--- WHAT IS NEEDED ---
Pick out the lines below that contain the string "learning" and copy them all.

# # # # #

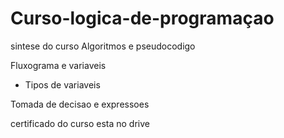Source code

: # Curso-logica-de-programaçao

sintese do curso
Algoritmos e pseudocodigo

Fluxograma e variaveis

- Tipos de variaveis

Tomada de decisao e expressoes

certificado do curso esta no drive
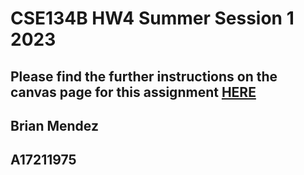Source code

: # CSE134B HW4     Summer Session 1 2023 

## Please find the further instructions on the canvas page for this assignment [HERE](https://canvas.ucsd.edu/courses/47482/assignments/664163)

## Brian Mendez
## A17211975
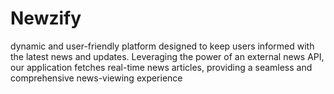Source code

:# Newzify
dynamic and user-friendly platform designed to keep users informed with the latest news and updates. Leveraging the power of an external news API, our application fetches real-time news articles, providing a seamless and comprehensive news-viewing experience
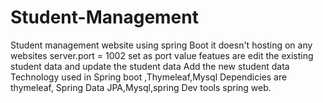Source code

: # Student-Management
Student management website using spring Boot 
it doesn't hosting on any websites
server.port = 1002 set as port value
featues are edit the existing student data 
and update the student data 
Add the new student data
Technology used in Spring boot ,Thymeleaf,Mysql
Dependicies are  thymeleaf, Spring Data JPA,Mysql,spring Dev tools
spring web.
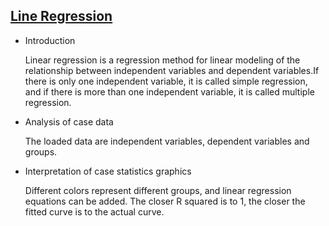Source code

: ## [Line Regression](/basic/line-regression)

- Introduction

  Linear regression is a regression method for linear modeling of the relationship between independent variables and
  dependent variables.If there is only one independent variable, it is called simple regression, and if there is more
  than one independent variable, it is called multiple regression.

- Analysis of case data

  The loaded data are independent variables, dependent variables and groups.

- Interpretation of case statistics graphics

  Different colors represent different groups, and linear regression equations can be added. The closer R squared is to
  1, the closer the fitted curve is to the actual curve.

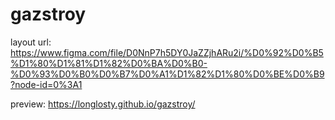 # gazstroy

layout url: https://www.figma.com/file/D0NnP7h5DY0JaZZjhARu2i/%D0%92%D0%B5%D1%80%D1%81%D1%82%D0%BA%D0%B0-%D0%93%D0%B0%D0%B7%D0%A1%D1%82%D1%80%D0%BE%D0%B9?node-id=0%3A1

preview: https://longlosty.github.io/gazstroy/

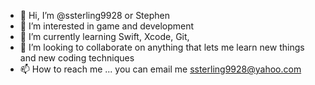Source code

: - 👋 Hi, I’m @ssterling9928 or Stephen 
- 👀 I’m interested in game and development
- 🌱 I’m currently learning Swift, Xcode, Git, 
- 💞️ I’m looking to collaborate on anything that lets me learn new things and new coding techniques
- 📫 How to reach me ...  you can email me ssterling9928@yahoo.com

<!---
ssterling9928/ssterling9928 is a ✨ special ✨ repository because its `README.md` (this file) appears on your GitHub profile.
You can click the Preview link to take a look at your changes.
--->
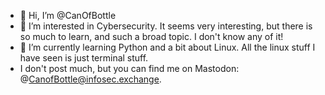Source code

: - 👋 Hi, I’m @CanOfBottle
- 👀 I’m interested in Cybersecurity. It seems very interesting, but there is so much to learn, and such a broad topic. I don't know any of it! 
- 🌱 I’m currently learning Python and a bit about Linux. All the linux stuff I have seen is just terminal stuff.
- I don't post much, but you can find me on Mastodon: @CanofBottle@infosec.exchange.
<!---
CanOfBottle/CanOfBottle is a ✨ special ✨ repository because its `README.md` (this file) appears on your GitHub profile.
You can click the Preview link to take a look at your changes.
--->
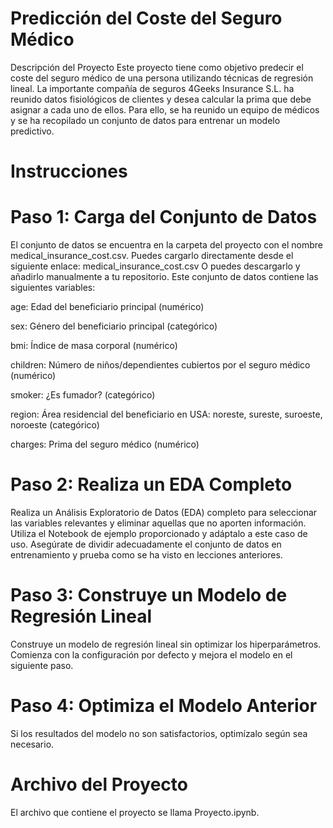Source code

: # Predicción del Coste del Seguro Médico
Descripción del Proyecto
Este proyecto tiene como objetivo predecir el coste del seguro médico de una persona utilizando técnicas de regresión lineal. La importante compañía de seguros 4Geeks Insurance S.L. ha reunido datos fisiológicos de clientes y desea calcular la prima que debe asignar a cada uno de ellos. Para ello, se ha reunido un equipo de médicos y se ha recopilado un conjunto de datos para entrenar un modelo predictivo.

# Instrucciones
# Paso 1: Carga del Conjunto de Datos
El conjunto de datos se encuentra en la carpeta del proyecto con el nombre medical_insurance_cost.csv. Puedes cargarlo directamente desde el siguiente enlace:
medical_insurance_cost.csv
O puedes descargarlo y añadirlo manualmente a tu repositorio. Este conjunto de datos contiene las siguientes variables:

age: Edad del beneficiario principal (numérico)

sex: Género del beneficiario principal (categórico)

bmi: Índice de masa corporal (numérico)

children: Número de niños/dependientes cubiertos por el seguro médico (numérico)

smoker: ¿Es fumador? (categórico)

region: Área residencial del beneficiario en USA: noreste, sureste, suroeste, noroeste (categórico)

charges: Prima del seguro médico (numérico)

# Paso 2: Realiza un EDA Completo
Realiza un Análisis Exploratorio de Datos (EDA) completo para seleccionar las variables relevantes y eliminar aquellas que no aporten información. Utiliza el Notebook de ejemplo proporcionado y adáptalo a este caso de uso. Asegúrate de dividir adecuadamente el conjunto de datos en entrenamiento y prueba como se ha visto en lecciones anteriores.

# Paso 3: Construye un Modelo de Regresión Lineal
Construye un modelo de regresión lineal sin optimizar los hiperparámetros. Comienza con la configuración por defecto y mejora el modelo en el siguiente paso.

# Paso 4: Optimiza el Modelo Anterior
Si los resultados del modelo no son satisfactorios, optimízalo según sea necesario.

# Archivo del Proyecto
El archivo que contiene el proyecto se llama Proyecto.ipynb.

# # # # #

--- COMPLETED TASK ---
- 🌱 I’m currently learning Swift, Xcode, Git, 
- 🌱 I’m currently learning Python and a bit about Linux. All the linux stuff I have seen is just terminal stuff.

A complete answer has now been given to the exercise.